Mr Donohoe said he believed that in the Public Service Stability Agreement 2018-2020 the Government had achieved a balanced approach to public service pay that was compatible with the economic conditions of the state, national competitiveness and available revenues.
He also noted that the agreement was fair not just to public servants, but to those who rely on public services, and to the Exchequer.
He said the agreement would deliver a series of affordable pay increases, weighted towards the lower paid, which would provide a clear, realistic route out of FEMPI for almost 90% of public servants by 2020.
He acknowledged that public servants would be making an additional contribution to their pensions, to reflect the higher value their pensions compared to private sector.
However, he noted this would place public service pensions on a more sustainable long-term footing.
The cuts imposed under FEMPI saved the Exchequer approximately €2.2 billion per year, but unions have been campaigning vigorously to have those cuts fully restored as the economy improves.
Once the restoration provided for under the Lansdowne Road AGreement has been fully implemented, there will still be savings worth approximately €1.4 billion underpinned by FEMPI legislation.
The new pay agreement will cost €887m over 3 years, though a number of additional side deals for individual union groups will add a further €10m to that.
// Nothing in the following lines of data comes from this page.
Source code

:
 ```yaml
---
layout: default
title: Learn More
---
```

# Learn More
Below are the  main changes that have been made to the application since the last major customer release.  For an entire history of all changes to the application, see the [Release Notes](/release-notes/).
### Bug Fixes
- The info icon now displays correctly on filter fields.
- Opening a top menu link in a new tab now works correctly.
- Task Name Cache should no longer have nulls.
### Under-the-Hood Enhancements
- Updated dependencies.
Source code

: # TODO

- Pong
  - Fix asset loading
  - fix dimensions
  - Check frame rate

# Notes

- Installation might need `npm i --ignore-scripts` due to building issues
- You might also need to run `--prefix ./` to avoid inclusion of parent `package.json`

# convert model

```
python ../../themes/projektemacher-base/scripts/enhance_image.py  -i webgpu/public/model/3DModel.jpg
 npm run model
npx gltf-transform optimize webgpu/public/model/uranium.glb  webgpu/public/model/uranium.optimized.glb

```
The minster also said that pay restraint had allowed the Government to prioritise the recruitment of an additional 20,850 personnel to deliver public services - including 5,243 teachers, 2,360 Special Needs Assistants, 3,073 health and social care professionals, 2,267 nurses, and 1,426 consultants/doctors/dentists.
He said this level of recruitment would have been impossible without the FEMPI legislation.
He cited a number of vulnerabilities in the economy, including Brexit - noting the Department of Finance is now assuming a hard Brexit is the most likely outcome of negotiations.
He said in the worst-scenario, where there were no trade deal with the UK, after ten years Irish GDP could be almost 4% below what it would have been without Brexit.
He highlighted the high level of Government debt, which currently stands at almost €201 billion, and also cited risks including the high level of private debt, the highly concentrated industrial base, the loss of competitiveness, and supply constraints in the housing sector.